* Input data:
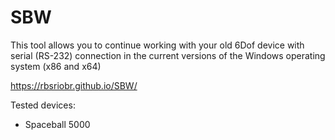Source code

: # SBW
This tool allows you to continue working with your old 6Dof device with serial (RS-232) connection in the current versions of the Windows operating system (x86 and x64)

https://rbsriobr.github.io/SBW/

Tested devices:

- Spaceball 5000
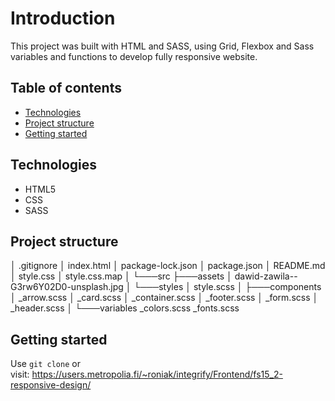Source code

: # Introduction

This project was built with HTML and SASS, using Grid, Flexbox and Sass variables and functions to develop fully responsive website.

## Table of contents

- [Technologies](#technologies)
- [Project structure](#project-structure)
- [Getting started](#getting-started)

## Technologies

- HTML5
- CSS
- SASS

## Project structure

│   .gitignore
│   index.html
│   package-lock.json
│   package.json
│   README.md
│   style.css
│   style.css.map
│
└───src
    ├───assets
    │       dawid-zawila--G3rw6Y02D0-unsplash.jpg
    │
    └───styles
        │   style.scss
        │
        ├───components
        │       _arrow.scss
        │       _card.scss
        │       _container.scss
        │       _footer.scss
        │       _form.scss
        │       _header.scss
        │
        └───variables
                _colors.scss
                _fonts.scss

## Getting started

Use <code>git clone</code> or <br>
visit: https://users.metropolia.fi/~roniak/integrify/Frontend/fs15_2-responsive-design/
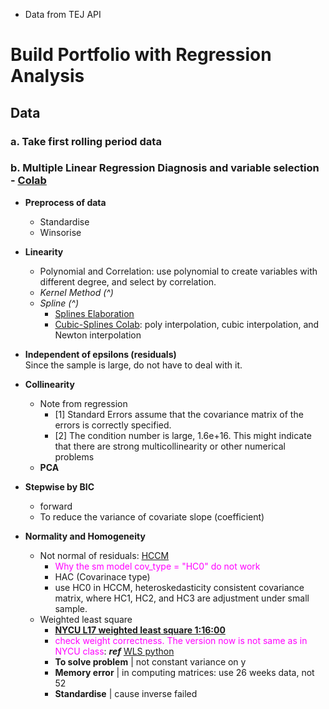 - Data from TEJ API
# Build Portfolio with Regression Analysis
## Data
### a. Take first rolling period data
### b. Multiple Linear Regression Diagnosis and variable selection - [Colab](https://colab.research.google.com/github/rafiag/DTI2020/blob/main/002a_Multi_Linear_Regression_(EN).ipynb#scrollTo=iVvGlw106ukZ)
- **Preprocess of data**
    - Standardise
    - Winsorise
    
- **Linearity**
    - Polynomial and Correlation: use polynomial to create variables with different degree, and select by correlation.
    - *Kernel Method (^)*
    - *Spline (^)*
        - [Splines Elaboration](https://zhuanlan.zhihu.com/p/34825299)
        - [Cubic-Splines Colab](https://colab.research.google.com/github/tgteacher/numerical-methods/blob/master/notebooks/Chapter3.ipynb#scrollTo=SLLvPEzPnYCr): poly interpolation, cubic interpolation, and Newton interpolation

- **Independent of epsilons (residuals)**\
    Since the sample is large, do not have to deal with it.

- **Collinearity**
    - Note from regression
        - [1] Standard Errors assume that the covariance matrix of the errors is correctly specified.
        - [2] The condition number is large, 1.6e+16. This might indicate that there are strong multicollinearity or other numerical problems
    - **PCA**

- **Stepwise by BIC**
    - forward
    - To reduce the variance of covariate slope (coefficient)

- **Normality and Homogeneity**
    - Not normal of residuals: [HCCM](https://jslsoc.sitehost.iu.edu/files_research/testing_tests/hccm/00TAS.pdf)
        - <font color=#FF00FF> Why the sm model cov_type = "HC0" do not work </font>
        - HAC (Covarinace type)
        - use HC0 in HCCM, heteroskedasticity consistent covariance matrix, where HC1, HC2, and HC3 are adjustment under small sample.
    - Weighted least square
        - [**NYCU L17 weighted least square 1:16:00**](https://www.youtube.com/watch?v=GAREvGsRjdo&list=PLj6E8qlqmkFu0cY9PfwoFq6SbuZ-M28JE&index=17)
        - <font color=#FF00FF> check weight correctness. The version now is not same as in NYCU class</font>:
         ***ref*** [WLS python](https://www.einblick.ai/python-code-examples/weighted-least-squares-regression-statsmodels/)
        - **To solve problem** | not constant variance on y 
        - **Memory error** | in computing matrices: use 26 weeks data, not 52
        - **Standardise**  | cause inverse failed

* Work instruction:
Give the count of lines in the listing above that include "index", with no other words.

* Reply to the task:
2